By Gurudevi Nirmalananda
When you have just finished a yoga class, you are a more caring and compassionate person. You have noticed this by now.
Compassion is a quality that arises when you have connected inside. It is part of living “inside out,” our contemplation theme from last month, which is the filling of yourself from the inner spaciousness and then living from this basis.
Yoga clears away the inner clutter and eases you into the vast fullness of your own beingness. From this, all the divine qualities emerge in you, including compassion.
When you are not feeling compassionate, it is because you are hungry. This hunger is more complex than a simple hunger for food, though eating a meal does help. You are more kind and caring after you have eaten compared to before. This is one of the great joys of Thanksgiving. The primary feature of the day is the Great Feast, shared with family and friends.
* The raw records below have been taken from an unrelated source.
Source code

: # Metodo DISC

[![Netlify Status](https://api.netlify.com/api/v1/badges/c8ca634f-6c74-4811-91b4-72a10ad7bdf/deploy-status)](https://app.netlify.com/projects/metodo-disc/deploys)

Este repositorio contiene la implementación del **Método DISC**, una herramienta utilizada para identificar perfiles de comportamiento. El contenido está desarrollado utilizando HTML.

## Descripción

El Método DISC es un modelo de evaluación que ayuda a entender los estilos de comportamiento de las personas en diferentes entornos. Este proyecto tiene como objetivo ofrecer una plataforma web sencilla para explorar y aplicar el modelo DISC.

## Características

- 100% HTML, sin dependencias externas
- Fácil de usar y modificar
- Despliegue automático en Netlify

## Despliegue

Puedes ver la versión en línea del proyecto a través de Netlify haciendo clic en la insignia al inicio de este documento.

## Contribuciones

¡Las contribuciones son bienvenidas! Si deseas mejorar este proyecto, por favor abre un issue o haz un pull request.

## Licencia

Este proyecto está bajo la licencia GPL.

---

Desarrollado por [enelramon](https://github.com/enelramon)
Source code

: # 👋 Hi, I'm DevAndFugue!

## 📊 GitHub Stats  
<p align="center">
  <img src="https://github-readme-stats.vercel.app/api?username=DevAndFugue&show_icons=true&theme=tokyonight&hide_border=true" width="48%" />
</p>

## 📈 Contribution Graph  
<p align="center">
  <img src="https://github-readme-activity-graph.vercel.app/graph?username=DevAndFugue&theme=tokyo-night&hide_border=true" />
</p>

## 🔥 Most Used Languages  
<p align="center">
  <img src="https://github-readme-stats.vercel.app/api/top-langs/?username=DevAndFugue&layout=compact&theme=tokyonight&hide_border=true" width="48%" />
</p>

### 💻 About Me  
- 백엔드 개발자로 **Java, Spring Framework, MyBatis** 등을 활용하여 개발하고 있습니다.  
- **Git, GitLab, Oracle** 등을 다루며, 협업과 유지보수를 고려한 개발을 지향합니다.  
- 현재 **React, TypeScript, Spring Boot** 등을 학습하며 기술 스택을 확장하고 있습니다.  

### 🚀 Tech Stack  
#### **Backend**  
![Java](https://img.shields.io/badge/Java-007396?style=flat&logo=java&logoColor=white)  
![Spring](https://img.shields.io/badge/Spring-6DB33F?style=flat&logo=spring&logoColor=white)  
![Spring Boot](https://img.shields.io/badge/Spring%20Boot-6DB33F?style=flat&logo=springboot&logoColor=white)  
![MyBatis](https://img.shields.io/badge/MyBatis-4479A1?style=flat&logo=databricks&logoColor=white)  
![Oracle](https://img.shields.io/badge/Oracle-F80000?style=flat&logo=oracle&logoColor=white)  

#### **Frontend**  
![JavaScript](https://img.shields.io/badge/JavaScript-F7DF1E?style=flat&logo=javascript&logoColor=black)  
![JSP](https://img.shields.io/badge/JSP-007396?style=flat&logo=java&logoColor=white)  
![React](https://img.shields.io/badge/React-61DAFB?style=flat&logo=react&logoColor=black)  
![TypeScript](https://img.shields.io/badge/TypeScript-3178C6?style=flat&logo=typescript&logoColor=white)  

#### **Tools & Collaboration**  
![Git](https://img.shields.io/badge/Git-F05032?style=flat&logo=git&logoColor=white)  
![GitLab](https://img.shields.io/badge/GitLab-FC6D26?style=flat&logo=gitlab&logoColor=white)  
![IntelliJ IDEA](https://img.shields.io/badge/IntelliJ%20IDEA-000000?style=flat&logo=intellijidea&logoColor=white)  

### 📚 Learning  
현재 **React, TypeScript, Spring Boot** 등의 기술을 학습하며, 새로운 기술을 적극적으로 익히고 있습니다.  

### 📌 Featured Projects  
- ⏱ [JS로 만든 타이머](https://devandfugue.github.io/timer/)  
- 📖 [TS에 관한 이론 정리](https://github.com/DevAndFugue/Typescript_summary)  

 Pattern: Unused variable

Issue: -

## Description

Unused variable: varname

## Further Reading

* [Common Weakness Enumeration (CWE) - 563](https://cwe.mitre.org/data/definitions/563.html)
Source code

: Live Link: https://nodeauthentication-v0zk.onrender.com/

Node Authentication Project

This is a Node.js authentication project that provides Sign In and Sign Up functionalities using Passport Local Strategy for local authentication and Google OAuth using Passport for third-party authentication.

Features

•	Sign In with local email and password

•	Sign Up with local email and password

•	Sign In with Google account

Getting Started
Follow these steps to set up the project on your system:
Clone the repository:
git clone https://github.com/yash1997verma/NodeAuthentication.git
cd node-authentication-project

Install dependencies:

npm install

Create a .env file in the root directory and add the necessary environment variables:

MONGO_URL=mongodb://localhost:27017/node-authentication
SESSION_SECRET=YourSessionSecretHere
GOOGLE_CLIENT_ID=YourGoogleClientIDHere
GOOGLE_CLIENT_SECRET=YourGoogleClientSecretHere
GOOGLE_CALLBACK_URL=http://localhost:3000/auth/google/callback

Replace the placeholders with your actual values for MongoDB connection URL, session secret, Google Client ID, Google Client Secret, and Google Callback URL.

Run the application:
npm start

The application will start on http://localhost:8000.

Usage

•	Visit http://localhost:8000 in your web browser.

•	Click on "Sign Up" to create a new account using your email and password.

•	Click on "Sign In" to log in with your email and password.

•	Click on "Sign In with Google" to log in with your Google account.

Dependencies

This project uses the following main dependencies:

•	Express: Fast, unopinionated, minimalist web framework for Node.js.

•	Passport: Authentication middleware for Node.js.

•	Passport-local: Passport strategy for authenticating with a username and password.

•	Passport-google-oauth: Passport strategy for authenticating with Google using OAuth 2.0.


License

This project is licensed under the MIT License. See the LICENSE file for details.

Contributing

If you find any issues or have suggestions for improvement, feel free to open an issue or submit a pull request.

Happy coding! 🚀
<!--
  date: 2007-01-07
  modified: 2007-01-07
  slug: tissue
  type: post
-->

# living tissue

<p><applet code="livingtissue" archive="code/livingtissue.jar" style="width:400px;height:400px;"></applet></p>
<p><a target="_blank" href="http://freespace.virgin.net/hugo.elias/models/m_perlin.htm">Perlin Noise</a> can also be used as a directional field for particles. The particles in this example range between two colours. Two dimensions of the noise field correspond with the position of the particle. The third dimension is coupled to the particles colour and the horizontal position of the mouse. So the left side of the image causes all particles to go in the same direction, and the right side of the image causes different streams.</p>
But food alone does not fill your deeper hunger, thus it gets projected outward into your life. It shows up in the push of your day — trying to get everything done. It shows up in your relationships — with you trying to make others in your life happy, or maybe you are trying to get them to make you happy (which is infinitely more complicated).
This hunger or need shows up in your work — as you strive to succeed or to get ahead, or maybe you are just trying to survive the day.
Excerpt from Yoga: Inside & Outside, page 29


“Compassion is a quality that arises when you have connected inside”
This is so true for me. After a yoga class I have such clarity and often circle back to family members to provide retroactive compassion🤣
Great description, “retroactive compassion.” Any little bit helps, doesn’t it.
And this means that taking a yoga class is a way to be compassionate to yourself, yes?